[EXTRACTED MATERIAL Boundary: Start]
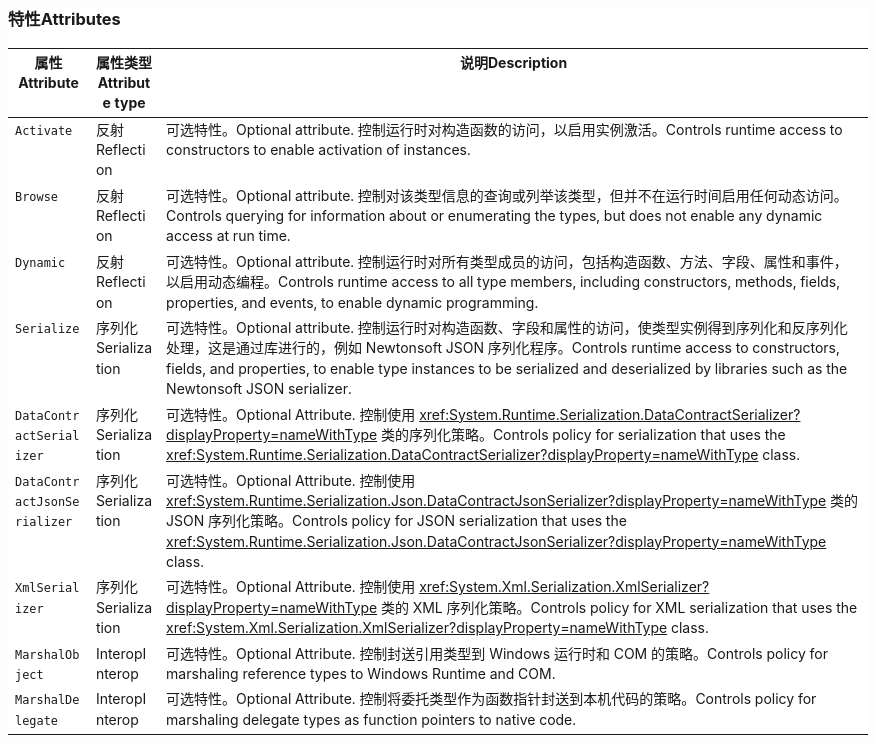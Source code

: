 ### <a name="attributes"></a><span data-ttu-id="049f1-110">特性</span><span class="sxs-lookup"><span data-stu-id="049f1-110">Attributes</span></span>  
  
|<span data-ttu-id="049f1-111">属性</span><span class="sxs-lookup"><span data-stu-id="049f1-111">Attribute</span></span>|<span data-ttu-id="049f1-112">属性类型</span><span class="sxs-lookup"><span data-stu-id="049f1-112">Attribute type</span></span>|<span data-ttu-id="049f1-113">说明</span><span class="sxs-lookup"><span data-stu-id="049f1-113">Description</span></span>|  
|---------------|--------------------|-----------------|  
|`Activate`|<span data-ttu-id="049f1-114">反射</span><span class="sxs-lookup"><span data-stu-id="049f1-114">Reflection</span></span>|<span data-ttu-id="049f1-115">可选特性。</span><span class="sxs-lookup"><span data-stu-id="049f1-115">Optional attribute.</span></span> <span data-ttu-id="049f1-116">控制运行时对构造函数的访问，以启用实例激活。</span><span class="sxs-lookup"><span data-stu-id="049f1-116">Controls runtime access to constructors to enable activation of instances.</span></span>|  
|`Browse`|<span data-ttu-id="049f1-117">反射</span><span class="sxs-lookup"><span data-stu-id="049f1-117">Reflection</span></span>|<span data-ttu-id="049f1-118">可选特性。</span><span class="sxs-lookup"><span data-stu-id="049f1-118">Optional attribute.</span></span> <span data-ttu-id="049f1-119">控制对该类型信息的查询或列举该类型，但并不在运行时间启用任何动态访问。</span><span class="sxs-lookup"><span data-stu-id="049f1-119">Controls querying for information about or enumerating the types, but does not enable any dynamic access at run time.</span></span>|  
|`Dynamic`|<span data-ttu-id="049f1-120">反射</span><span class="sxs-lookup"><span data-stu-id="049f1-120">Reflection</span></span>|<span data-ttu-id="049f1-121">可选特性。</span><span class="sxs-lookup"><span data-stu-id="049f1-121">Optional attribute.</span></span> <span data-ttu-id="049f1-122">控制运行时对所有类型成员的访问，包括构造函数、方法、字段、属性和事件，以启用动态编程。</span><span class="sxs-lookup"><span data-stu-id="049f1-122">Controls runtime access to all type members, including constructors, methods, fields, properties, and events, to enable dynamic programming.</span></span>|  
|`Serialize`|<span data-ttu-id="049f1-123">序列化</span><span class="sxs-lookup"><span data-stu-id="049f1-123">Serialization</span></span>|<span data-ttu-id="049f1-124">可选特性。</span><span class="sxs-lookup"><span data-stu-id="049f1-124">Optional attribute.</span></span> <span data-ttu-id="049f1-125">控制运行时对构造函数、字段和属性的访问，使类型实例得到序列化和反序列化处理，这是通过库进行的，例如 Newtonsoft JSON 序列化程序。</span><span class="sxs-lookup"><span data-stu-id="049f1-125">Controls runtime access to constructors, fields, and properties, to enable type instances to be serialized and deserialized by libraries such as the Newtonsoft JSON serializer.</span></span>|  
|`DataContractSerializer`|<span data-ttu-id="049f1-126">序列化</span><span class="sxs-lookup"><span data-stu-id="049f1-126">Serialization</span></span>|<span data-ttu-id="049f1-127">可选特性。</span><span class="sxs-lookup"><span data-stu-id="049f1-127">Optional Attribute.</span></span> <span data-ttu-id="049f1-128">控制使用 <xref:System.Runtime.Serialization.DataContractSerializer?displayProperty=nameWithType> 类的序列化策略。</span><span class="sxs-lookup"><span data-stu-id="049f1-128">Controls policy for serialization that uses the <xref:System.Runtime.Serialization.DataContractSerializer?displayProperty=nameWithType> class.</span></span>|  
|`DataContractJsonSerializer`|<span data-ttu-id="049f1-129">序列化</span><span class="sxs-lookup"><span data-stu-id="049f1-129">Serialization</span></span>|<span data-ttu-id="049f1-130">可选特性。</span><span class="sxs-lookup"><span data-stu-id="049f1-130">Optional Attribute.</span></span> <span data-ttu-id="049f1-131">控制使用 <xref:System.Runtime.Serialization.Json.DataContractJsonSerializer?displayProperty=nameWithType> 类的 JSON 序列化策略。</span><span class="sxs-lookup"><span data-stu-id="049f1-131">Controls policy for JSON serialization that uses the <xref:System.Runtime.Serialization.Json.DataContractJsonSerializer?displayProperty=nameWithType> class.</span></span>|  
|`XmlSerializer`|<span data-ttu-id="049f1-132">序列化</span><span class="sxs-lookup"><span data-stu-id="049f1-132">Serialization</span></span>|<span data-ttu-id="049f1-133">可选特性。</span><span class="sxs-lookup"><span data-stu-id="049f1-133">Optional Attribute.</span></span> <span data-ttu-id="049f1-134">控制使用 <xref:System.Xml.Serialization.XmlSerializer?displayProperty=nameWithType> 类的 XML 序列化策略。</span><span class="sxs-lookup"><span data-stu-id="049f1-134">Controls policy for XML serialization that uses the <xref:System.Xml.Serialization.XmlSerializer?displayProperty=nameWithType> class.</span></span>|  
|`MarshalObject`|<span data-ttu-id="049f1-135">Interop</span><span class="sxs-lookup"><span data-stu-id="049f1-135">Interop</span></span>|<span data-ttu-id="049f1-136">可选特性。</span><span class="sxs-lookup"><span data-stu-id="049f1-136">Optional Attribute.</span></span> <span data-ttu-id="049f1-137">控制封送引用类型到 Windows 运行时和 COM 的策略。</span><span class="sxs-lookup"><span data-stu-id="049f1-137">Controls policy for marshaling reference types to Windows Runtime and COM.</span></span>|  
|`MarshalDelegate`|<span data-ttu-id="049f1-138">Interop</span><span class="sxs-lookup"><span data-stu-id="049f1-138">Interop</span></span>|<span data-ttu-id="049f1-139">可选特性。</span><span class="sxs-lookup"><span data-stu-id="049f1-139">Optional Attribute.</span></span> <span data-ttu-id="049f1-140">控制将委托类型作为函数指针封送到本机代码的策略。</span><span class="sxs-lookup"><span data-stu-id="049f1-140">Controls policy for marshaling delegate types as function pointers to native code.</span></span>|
[EXTRACTED MATERIAL Boundary: End]
YOUR INSTRUCTIONS: The answer must be the lines of the entries above, written out exactly from the first through the one with "activation of instances.</span></span>|", and no pictures.

RESPONSE AREA:
Source code

: ### <a name="attributes"></a><span data-ttu-id="049f1-110">特性</span><span class="sxs-lookup"><span data-stu-id="049f1-110">Attributes</span></span>  
  
|<span data-ttu-id="049f1-111">属性</span><span class="sxs-lookup"><span data-stu-id="049f1-111">Attribute</span></span>|<span data-ttu-id="049f1-112">属性类型</span><span class="sxs-lookup"><span data-stu-id="049f1-112">Attribute type</span></span>|<span data-ttu-id="049f1-113">说明</span><span class="sxs-lookup"><span data-stu-id="049f1-113">Description</span></span>|  
|---------------|--------------------|-----------------|  
|`Activate`|<span data-ttu-id="049f1-114">反射</span><span class="sxs-lookup"><span data-stu-id="049f1-114">Reflection</span></span>|<span data-ttu-id="049f1-115">可选特性。</span><span class="sxs-lookup"><span data-stu-id="049f1-115">Optional attribute.</span></span> <span data-ttu-id="049f1-116">控制运行时对构造函数的访问，以启用实例激活。</span><span class="sxs-lookup"><span data-stu-id="049f1-116">Controls runtime access to constructors to enable activation of instances.</span></span>|  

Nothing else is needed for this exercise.